◆ Dataset excerpts:
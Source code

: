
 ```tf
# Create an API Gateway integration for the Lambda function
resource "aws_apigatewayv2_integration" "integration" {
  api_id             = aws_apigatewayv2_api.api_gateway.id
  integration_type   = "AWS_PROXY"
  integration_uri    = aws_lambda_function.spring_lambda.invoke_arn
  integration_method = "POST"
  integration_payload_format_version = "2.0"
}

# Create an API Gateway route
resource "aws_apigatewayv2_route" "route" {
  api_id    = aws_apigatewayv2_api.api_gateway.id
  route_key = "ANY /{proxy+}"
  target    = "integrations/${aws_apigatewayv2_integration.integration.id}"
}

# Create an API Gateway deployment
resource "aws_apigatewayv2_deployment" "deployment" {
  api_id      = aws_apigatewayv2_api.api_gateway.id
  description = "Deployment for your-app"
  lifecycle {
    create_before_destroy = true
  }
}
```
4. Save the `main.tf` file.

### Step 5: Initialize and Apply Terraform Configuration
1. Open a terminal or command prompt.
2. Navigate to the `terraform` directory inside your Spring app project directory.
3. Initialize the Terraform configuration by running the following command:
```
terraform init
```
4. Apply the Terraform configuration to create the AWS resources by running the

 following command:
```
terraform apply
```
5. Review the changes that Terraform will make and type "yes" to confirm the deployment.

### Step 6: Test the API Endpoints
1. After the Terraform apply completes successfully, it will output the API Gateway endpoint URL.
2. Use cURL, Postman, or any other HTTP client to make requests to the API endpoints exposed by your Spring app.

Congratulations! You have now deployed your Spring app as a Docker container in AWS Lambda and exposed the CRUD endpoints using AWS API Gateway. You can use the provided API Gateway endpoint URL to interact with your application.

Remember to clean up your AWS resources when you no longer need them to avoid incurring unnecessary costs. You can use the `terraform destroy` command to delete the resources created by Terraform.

◆ Task statement: Reproduce each line above without any alteration.

◆ Answer section:
Source code

:
 ```tf
# Create an API Gateway integration for the Lambda function
resource "aws_apigatewayv2_integration" "integration" {
  api_id             = aws_apigatewayv2_api.api_gateway.id
  integration_type   = "AWS_PROXY"
  integration_uri    = aws_lambda_function.spring_lambda.invoke_arn
  integration_method = "POST"
  integration_payload_format_version = "2.0"
}

# Create an API Gateway route
resource "aws_apigatewayv2_route" "route" {
  api_id    = aws_apigatewayv2_api.api_gateway.id
  route_key = "ANY /{proxy+}"
  target    = "integrations/${aws_apigatewayv2_integration.integration.id}"
}

# Create an API Gateway deployment
resource "aws_apigatewayv2_deployment" "deployment" {
  api_id      = aws_apigatewayv2_api.api_gateway.id
  description = "Deployment for your-app"
  lifecycle {
    create_before_destroy = true
  }
}
```
4. Save the `main.tf` file.

### Step 5: Initialize and Apply Terraform Configuration
1. Open a terminal or command prompt.
2. Navigate to the `terraform` directory inside your Spring app project directory.
3. Initialize the Terraform configuration by running the following command:
```
terraform init
```
4. Apply the Terraform configuration to create the AWS resources by running the

 following command:
```
terraform apply
```
5. Review the changes that Terraform will make and type "yes" to confirm the deployment.

### Step 6: Test the API Endpoints
1. After the Terraform apply completes successfully, it will output the API Gateway endpoint URL.
2. Use cURL, Postman, or any other HTTP client to make requests to the API endpoints exposed by your Spring app.

Congratulations! You have now deployed your Spring app as a Docker container in AWS Lambda and exposed the CRUD endpoints using AWS API Gateway. You can use the provided API Gateway endpoint URL to interact with your application.

Remember to clean up your AWS resources when you no longer need them to avoid incurring unnecessary costs. You can use the `terraform destroy` command to delete the resources created by Terraform.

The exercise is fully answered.